--- Available records Enclosed Below ---

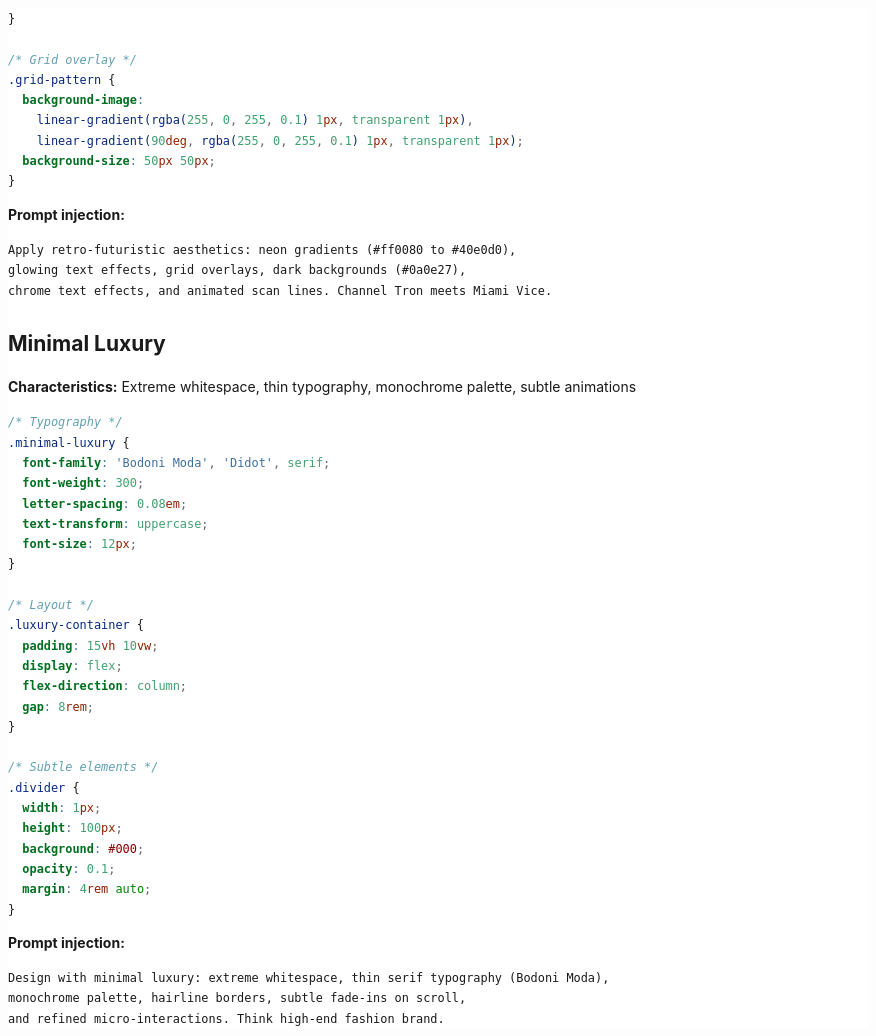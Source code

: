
 ```css
}

/* Grid overlay */
.grid-pattern {
  background-image:
    linear-gradient(rgba(255, 0, 255, 0.1) 1px, transparent 1px),
    linear-gradient(90deg, rgba(255, 0, 255, 0.1) 1px, transparent 1px);
  background-size: 50px 50px;
}
```

**Prompt injection:**
```
Apply retro-futuristic aesthetics: neon gradients (#ff0080 to #40e0d0),
glowing text effects, grid overlays, dark backgrounds (#0a0e27),
chrome text effects, and animated scan lines. Channel Tron meets Miami Vice.
```

## Minimal Luxury

**Characteristics:** Extreme whitespace, thin typography, monochrome palette, subtle animations

```css
/* Typography */
.minimal-luxury {
  font-family: 'Bodoni Moda', 'Didot', serif;
  font-weight: 300;
  letter-spacing: 0.08em;
  text-transform: uppercase;
  font-size: 12px;
}

/* Layout */
.luxury-container {
  padding: 15vh 10vw;
  display: flex;
  flex-direction: column;
  gap: 8rem;
}

/* Subtle elements */
.divider {
  width: 1px;
  height: 100px;
  background: #000;
  opacity: 0.1;
  margin: 4rem auto;
}
```

**Prompt injection:**
```
Design with minimal luxury: extreme whitespace, thin serif typography (Bodoni Moda),
monochrome palette, hairline borders, subtle fade-ins on scroll,
and refined micro-interactions. Think high-end fashion brand.
```

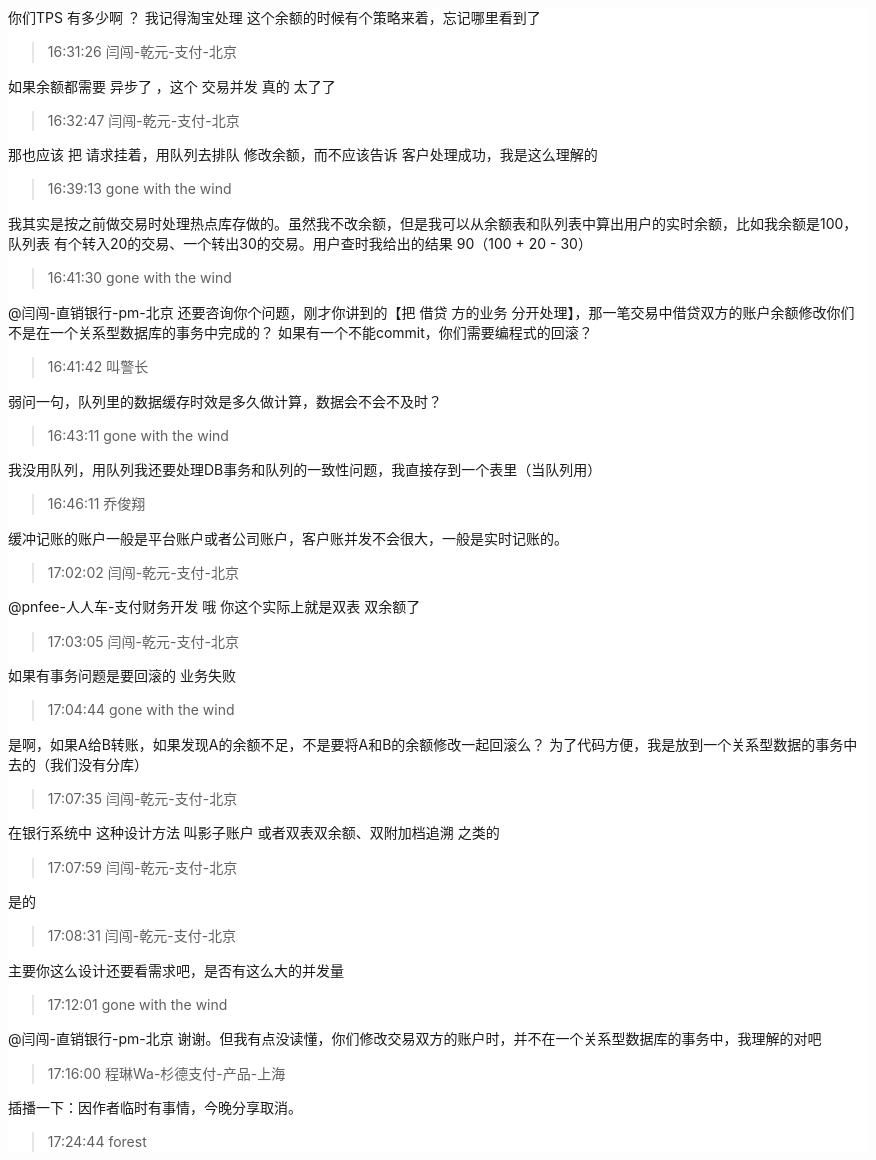 你们TPS 有多少啊 ？ 我记得淘宝处理 这个余额的时候有个策略来着，忘记哪里看到了  
   
> 16:31:26  闫闯-乾元-支付-北京  
   
如果余额都需要 异步了 ，这个 交易并发 真的 太了了  
   
> 16:32:47  闫闯-乾元-支付-北京  
   
那也应该 把	请求挂着，用队列去排队 修改余额，而不应该告诉 客户处理成功，我是这么理解的  
   
> 16:39:13  gone with the wind  
   
我其实是按之前做交易时处理热点库存做的。虽然我不改余额，但是我可以从余额表和队列表中算出用户的实时余额，比如我余额是100， 队列表 有个转入20的交易、一个转出30的交易。用户查时我给出的结果 90（100 + 20 - 30）  
   
> 16:41:30  gone with the wind  
   
@闫闯-直销银行-pm-北京  还要咨询你个问题，刚才你讲到的【把 借贷 方的业务 分开处理】，那一笔交易中借贷双方的账户余额修改你们不是在一个关系型数据库的事务中完成的？ 如果有一个不能commit，你们需要编程式的回滚？  
   
> 16:41:42  叫警长  
   
弱问一句，队列里的数据缓存时效是多久做计算，数据会不会不及时？  
   
> 16:43:11  gone with the wind  
   
我没用队列，用队列我还要处理DB事务和队列的一致性问题，我直接存到一个表里（当队列用）  
   
> 16:46:11  乔俊翔  
   
缓冲记账的账户一般是平台账户或者公司账户，客户账并发不会很大，一般是实时记账的。  
   
> 17:02:02  闫闯-乾元-支付-北京  
   
@pnfee-人人车-支付财务开发 哦 你这个实际上就是双表 双余额了  
   
> 17:03:05  闫闯-乾元-支付-北京  
   
如果有事务问题是要回滚的 业务失败  
   
> 17:04:44  gone with the wind  
   
是啊，如果A给B转账，如果发现A的余额不足，不是要将A和B的余额修改一起回滚么？ 为了代码方便，我是放到一个关系型数据的事务中去的（我们没有分库）  
   
> 17:07:35  闫闯-乾元-支付-北京  
   
在银行系统中 这种设计方法 叫影子账户 或者双表双余额、双附加档追溯 之类的  
   
> 17:07:59  闫闯-乾元-支付-北京  
   
是的   
   
> 17:08:31  闫闯-乾元-支付-北京  
   
主要你这么设计还要看需求吧，是否有这么大的并发量  
   
> 17:12:01  gone with the wind  
   
@闫闯-直销银行-pm-北京  谢谢。但我有点没读懂，你们修改交易双方的账户时，并不在一个关系型数据库的事务中，我理解的对吧  
   
> 17:16:00  程琳Wa-杉德支付-产品-上海  
   
插播一下：因作者临时有事情，今晚分享取消。  
   
> 17:24:44  forest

--- End of Enclosed Available records ---

- **Task goal**
From the first record to the last, copy everything exactly except the pictures.

- **Expected answer**
Source code

:
 ```css
}

/* Grid overlay */
.grid-pattern {
  background-image:
    linear-gradient(rgba(255, 0, 255, 0.1) 1px, transparent 1px),
    linear-gradient(90deg, rgba(255, 0, 255, 0.1) 1px, transparent 1px);
  background-size: 50px 50px;
}
```

**Prompt injection:**
```
Apply retro-futuristic aesthetics: neon gradients (#ff0080 to #40e0d0),
glowing text effects, grid overlays, dark backgrounds (#0a0e27),
chrome text effects, and animated scan lines. Channel Tron meets Miami Vice.
```

## Minimal Luxury

**Characteristics:** Extreme whitespace, thin typography, monochrome palette, subtle animations

```css
/* Typography */
.minimal-luxury {
  font-family: 'Bodoni Moda', 'Didot', serif;
  font-weight: 300;
  letter-spacing: 0.08em;
  text-transform: uppercase;
  font-size: 12px;
}

/* Layout */
.luxury-container {
  padding: 15vh 10vw;
  display: flex;
  flex-direction: column;
  gap: 8rem;
}

/* Subtle elements */
.divider {
  width: 1px;
  height: 100px;
  background: #000;
  opacity: 0.1;
  margin: 4rem auto;
}
```

**Prompt injection:**
```
Design with minimal luxury: extreme whitespace, thin serif typography (Bodoni Moda),
monochrome palette, hairline borders, subtle fade-ins on scroll,
and refined micro-interactions. Think high-end fashion brand.
```

 你们TPS 有多少啊 ？ 我记得淘宝处理 这个余额的时候有个策略来着，忘记哪里看到了  
   
> 16:31:26  闫闯-乾元-支付-北京  
   
如果余额都需要 异步了 ，这个 交易并发 真的 太了了  
   
> 16:32:47  闫闯-乾元-支付-北京  
   
那也应该 把	请求挂着，用队列去排队 修改余额，而不应该告诉 客户处理成功，我是这么理解的  
   
> 16:39:13  gone with the wind  
   
我其实是按之前做交易时处理热点库存做的。虽然我不改余额，但是我可以从余额表和队列表中算出用户的实时余额，比如我余额是100， 队列表 有个转入20的交易、一个转出30的交易。用户查时我给出的结果 90（100 + 20 - 30）  
   
> 16:41:30  gone with the wind  
   
@闫闯-直销银行-pm-北京  还要咨询你个问题，刚才你讲到的【把 借贷 方的业务 分开处理】，那一笔交易中借贷双方的账户余额修改你们不是在一个关系型数据库的事务中完成的？ 如果有一个不能commit，你们需要编程式的回滚？  
   
> 16:41:42  叫警长  
   
弱问一句，队列里的数据缓存时效是多久做计算，数据会不会不及时？  
   
> 16:43:11  gone with the wind  
   
我没用队列，用队列我还要处理DB事务和队列的一致性问题，我直接存到一个表里（当队列用）  
   
> 16:46:11  乔俊翔  
   
缓冲记账的账户一般是平台账户或者公司账户，客户账并发不会很大，一般是实时记账的。  
   
> 17:02:02  闫闯-乾元-支付-北京  
   
@pnfee-人人车-支付财务开发 哦 你这个实际上就是双表 双余额了  
   
> 17:03:05  闫闯-乾元-支付-北京  
   
如果有事务问题是要回滚的 业务失败  
   
> 17:04:44  gone with the wind  
   
是啊，如果A给B转账，如果发现A的余额不足，不是要将A和B的余额修改一起回滚么？ 为了代码方便，我是放到一个关系型数据的事务中去的（我们没有分库）  
   
> 17:07:35  闫闯-乾元-支付-北京  
   
在银行系统中 这种设计方法 叫影子账户 或者双表双余额、双附加档追溯 之类的  
   
> 17:07:59  闫闯-乾元-支付-北京  
   
是的   
   
> 17:08:31  闫闯-乾元-支付-北京  
   
主要你这么设计还要看需求吧，是否有这么大的并发量  
   
> 17:12:01  gone with the wind  
   
@闫闯-直销银行-pm-北京  谢谢。但我有点没读懂，你们修改交易双方的账户时，并不在一个关系型数据库的事务中，我理解的对吧  
   
> 17:16:00  程琳Wa-杉德支付-产品-上海  
   
插播一下：因作者临时有事情，今晚分享取消。  
   
> 17:24:44  forest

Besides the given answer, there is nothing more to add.